Interrupts (was Re: [Rd] X11 protocol errors ...)
On Thu, 23 Aug 2001, Luke Tierney wrote:
I'm talking about something related but different: controlling the point at which an asynchronous signal is brought into the system (and turned into an exception if we have a proper exception system.) R currently has on.exit, and Robert Gentleman and I proposed a more structured exception mechanism for possible addition to R in the neas future. [I sent a posting about the proposed mechanism a while back. So far we have received little feedback, so here is another request: Please have a look at http://www.stat.umn.edu/~luke/R/exceptions/simpcond.html and let us know if you have any comments/suggestions] But that is not the issue here. The issue is whether we allow a SIGINT signal in UNIX (and whatever its analog is on other systems) to interrupt the current calculation immediately, no matter where it might be, or whether we impose more structure. Windows/Mac pretty much force more structure at the C level, since their analogs have to arrive through mechnisms that require explicit polling. So on Windows you know that an expression like x = malloc(n) will not get interrupted between the malloc call and the assignment to x (unless some very low level tricks are involved). On UNIX, the signal can arrive in between those two operations.
That sounds like two problems--- the first being how to make sure that the allocation and assignment happen as an atomic operation (that's not difficult--- we just throw a critical section around it) but also in the event of an interrupt, what to do with things like allocated memory in the case of an interrupt (which was Duncan's point in the earlier message that got snipped). Unfortunately, I think the transactional (is that a word?) database people may be the only ones with a good handle on that particular problem and thats expensive... Though I suppose if you're wrapping everything in an environment and interrupt could just ensure the destruction of the environment, but it doesn't handle global variables. You'd need some sort of stack on each variable that kept weak references to previous values (since R doesn't usually access things by reference unless you force it, right?) until they're garbage collected at which point their weak references will also be removed from the stack--- "Undo Capability, Limited Time Only!" :-)
The safe thing to do on UNIX is to have the signal handler just set a
flag which is then checked at appropriate points. This is the
approach that John Eaton mentioned, and is used by most Scheme systems
I've looked at. I suspect Python and Perl do this as well, but I'll
have to check.

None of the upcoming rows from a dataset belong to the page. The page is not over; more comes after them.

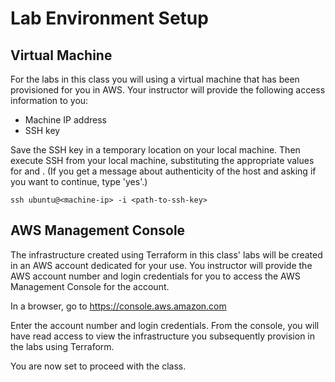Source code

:# Lab Environment Setup

## Virtual Machine

For the labs in this class you will using a virtual machine that has been provisioned for you in AWS.  Your instructor will provide the following access information to you:
* Machine IP address
* SSH key

Save the SSH key in a temporary location on your local machine.  Then execute SSH from your local machine, substituting the appropriate values for <machine-ip> and <path-to-ssh-key>.  (If you get a message about authenticity of the host and asking if you want to continue, type 'yes'.)

```
ssh ubuntu@<machine-ip> -i <path-to-ssh-key>
```

## AWS Management Console

The infrastructure created using Terraform in this class' labs will be created in an AWS account dedicated for your use.  You instructor will provide the AWS account number and login credentials for you to access the AWS Management Console for the account.

In a browser, go to https://console.aws.amazon.com

Enter the account number and login credentials.  From the console, you will have read access to view the infrastructure you subsequently provision in the labs using Terraform.

You are now set to proceed with the class.
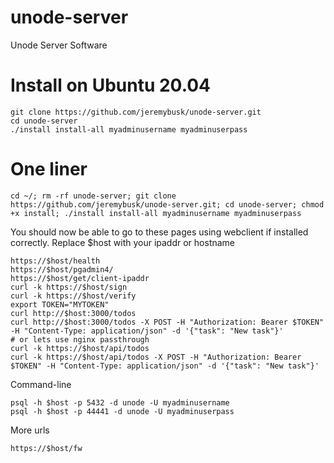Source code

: # unode-server
Unode Server Software

# Install on Ubuntu 20.04
```
git clone https://github.com/jeremybusk/unode-server.git
cd unode-server
./install install-all myadminusername myadminuserpass
```

# One liner
```
cd ~/; rm -rf unode-server; git clone https://github.com/jeremybusk/unode-server.git; cd unode-server; chmod +x install; ./install install-all myadminusername myadminuserpass
```

You should now be able to go to these pages using webclient if installed correctly. Replace $host with your ipaddr or hostname
```
https://$host/health
https://$host/pgadmin4/
https://$host/get/client-ipaddr
curl -k https://$host/sign
curl -k https://$host/verify
export TOKEN="MYTOKEN"
curl http://$host:3000/todos
curl http://$host:3000/todos -X POST -H "Authorization: Bearer $TOKEN" -H "Content-Type: application/json" -d '{"task": "New task"}'
# or lets use nginx passthrough
curl -k https://$host/api/todos
curl -k https://$host/api/todos -X POST -H "Authorization: Bearer $TOKEN" -H "Content-Type: application/json" -d '{"task": "New task"}'
```

Command-line
```
psql -h $host -p 5432 -d unode -U myadminusername 
psql -h $host -p 44441 -d unode -U myadminuserpass 
```

More urls
```
https://$host/fw
```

This is also the way Java handles thread interrupts.
It would make the UNIX behavior identical to the WIndows behavior.
The drawback for systems like R and Octave is that we rely on being
able to use chunks of C/Fortran that can potentially run for a long
time (forever if they happen to get into infinite loops occasionally)
and where it is either impractical or impossible to insert flag
checking code. For those situations it is nice to be able to use a
signal handler to force a jump out of that code. We live without this
ability on Windows/Mac, and don't do too badly there, but it would be
nice not to compltely loose this facility on UNIX. Most numerical code
tends to not behave too badly when exited by a longjmp, but there are
no guarantees. For example, if a piece of C code does something like this:
static inited = FALSE;
if (! inited) {
inited = TRUE;
... initialize a table needed for computations ...
}
... use the table ..
and a Control-C arrives in the first call after inited=TRUE is executad
but before the table is fully initialized, then future calls to this
function will happily return nonsense.
Step 1. Have anyone who uses statics burned at the stake for not writing threadsafe code ;-)

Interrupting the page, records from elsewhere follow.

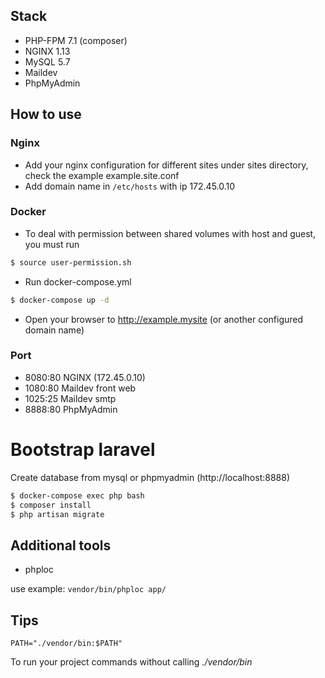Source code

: ## Stack

- PHP-FPM 7.1 (composer)
- NGINX 1.13
- MySQL 5.7
- Maildev
- PhpMyAdmin

## How to use

### Nginx

- Add your nginx configuration for different sites under sites directory, check the example example.site.conf
- Add domain name in `/etc/hosts` with ip 172.45.0.10

### Docker

- To deal with permission between shared volumes with host and guest, you must run

```bash
$ source user-permission.sh
```

- Run docker-compose.yml

```bash
$ docker-compose up -d
```

- Open your browser to http://example.mysite (or another configured domain name)

### Port

- 8080:80 NGINX (172.45.0.10)
- 1080:80 Maildev front web
- 1025:25 Maildev smtp
- 8888:80 PhpMyAdmin

# Bootstrap laravel

Create database from mysql or phpmyadmin (http://localhost:8888)

```bash
$ docker-compose exec php bash 
$ composer install
$ php artisan migrate
```

## Additional tools

* phploc

use example:
`vendor/bin/phploc app/`


## Tips

`PATH="./vendor/bin:$PATH"`

To run your project commands without calling _./vendor/bin_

One option would be to tag routines at library regestration time as safe for LONGJMP's or not. That way we can disable LONGJUMP interrupts everywhere except in explicitly marked .C or .Fortran calls (and blocking IO operations). This will insure that no internal R state gets messed up by asynchronous signals that arrive at on inopportune time.
I think you'll want finer grain control as well--- my guess would be to have external calls execute within a critical section (like Java, if my understanding is correct) unless explicitly marked otherwise but still allow for a critical section to be entered (and left) within the code block. An example would be something like reading from a URL where I may spend some time blocked waiting for a connection where you would want the ability to break out without having to wait for a timeout, but if for some reason once the transfer is started it must be allowed to complete I would want to engage the critical section later in the function.

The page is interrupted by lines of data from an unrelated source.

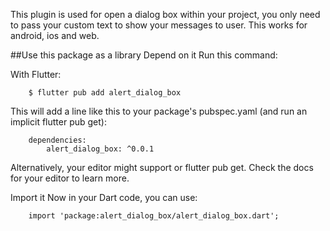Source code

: <!-- 
This README describes the package. If you publish this package to pub.dev,
this README's contents appear on the landing page for your package.

For information about how to write a good package README, see the guide for
[writing package pages](https://dart.dev/guides/libraries/writing-package-pages). 

For general information about developing packages, see the Dart guide for
[creating packages](https://dart.dev/guides/libraries/create-library-packages)
and the Flutter guide for
[developing packages and plugins](https://flutter.dev/developing-packages). 
-->

This plugin is used for open a dialog box within your project, you only need to pass your 
custom text to show your messages to user. This works for android, ios and web.

##Use this package as a library
Depend on it
Run this command:

With Flutter:

```flutter
    $ flutter pub add alert_dialog_box
```

This will add a line like this to your package's pubspec.yaml (and run an implicit flutter pub get):

```flutter
    dependencies:
        alert_dialog_box: ^0.0.1
```

Alternatively, your editor might support or flutter pub get. Check the docs for your editor to learn more.

Import it
Now in your Dart code, you can use:

```flutter
    import 'package:alert_dialog_box/alert_dialog_box.dart';
```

But this only addresses the C level. On Windows/Mac, the place where a user break is turned into an R exception is (mainly) in the internal eval, where every 1000 calculatins (or some such number) the flag is checked and a jump is done if the flag is set. UNIX would work the same way. Since the internals know exactly where this jump can occur, unlike jumps out of a signal handler, they can make sure all internal state is consistent before checking the flag.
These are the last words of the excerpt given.